I'm using Spark and trying to write the RDD to the HBase table.
Here the sample code:
public static void main(String[] args) {
// ... code omitted
JavaPairRDD<ImmutableBytesWritable, Put> hBasePutsRDD = rdd
.javaRDD()
.flatMapToPair(new MyFunction());
hBasePutsRDD.saveAsNewAPIHadoopDataset(job.getConfiguration());
}
private class MyFunction implements
PairFlatMapFunction<Row, ImmutableBytesWritable, Put> {
public Iterable<Tuple2<ImmutableBytesWritable, Put>> call(final Row row)
throws Exception {
List<Tuple2<ImmutableBytesWritable, Put>> puts = new ArrayList<>();
Put put = new Put(getRowKey(row));
String value = row.getAs("rddFieldName");
put.addColumn("CF".getBytes(Charset.forName("UTF-8")),
"COLUMN".getBytes(Charset.forName("UTF-8")),
value.getBytes(Charset.forName("UTF-8")));
return Collections.singletonList(
new Tuple2<>(new ImmutableBytesWritable(getRowKey(row)), put));
}
}
If I manually set the timestamp like this:
put.addColumn("CF".getBytes(Charset.forName("UTF-8")),
"COLUMN".getBytes(Charset.forName("UTF-8")),
manualTimestamp,
value.getBytes(Charset.forName("UTF-8")));
everything works fine and I have as many cell versions in HBase column "COLUMN" as there are number of different values in RDD.

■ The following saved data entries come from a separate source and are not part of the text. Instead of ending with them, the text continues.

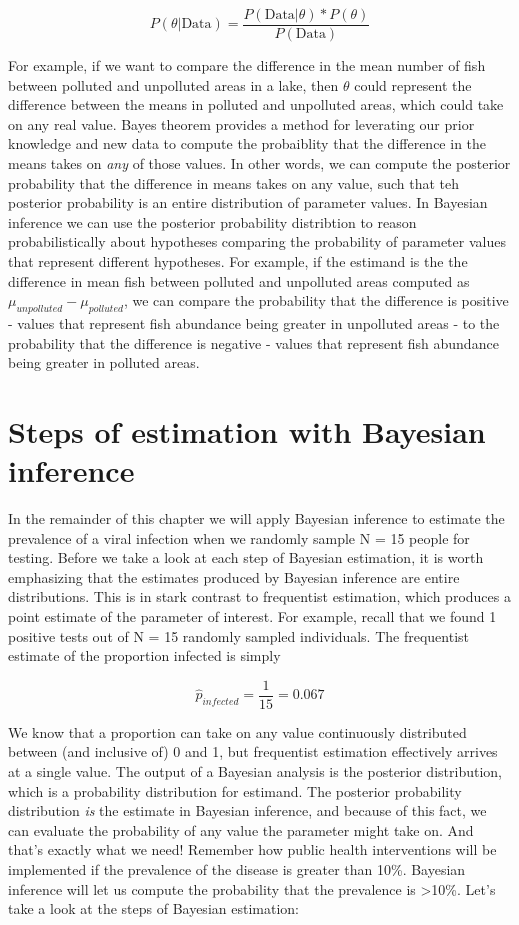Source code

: \documentclass[
]{book}
\begin{document}
\[
P(\theta|\text{Data}) = \frac{P(\text{Data}|\theta)*P(\theta)}{P(\text{Data})}
\]

For example, if we want to compare the difference in the mean number
of fish between polluted and unpolluted areas in a lake, then \(\theta\)
could represent the difference between the means in polluted and
unpolluted areas, which could take on any real value. Bayes theorem
provides a method for leverating our prior knowledge and new data to
compute the probaiblity that the difference in the means takes on \emph{any}
of those values. In other words, we can compute the posterior
probability that the difference in means takes on any value, such that
teh posterior probability is an entire distribution of parameter values.
In Bayesian inference we can use the posterior probability distribtion
to reason probabilistically about hypotheses comparing the probability
of parameter values that represent different hypotheses. For example, if
the estimand is the the difference in mean fish between polluted and
unpolluted areas computed as \(\mu_{unpolluted} - \mu_{polluted}\), we can
compare the probability that the difference is positive - values that
represent fish abundance being greater in unpolluted areas - to the
probability that the difference is negative - values that represent fish
abundance being greater in polluted areas.

\section{Steps of estimation with Bayesian inference}\label{steps-of-estimation-with-bayesian-inference}

In the remainder of this chapter we will apply Bayesian inference to
estimate the prevalence of a viral infection when we randomly sample N =
15 people for testing. Before we take a look at each step of Bayesian
estimation, it is worth emphasizing that the estimates produced by
Bayesian inference are entire distributions. This is in stark contrast
to frequentist estimation, which produces a point estimate of the
parameter of interest. For example, recall that we found 1 positive
tests out of N = 15 randomly sampled individuals. The frequentist
estimate of the proportion infected is simply

\[
\hat{p}_{infected}=\frac{1}{15}=0.067
\]

We know that a proportion can take on any value continuously
distributed between (and inclusive of) 0 and 1, but frequentist
estimation effectively arrives at a single value. The output of a
Bayesian analysis is the posterior distribution, which is a probability
distribution for estimand. The posterior probability distribution \emph{is}
the estimate in Bayesian inference, and because of this fact, we can
evaluate the probability of any value the parameter might take on. And
that's exactly what we need! Remember how public health interventions
will be implemented if the prevalence of the disease is greater than
10\%. Bayesian inference will let us compute the probability that the
prevalence is \textgreater10\%. Let's take a look at the steps of Bayesian
estimation:
\end{document}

But if I do not, there is only one cell version.
In another words, if there are multiple Put objects with the same column family and column, different values and default timestamp, the only one value will be inserted and another will be omitted (maybe overwritten).
Could you please help me understand how it works (saveAsNewAPIHadoopDataset especially) in this case and how can I modify the code to insert values and do not a timestamp manually.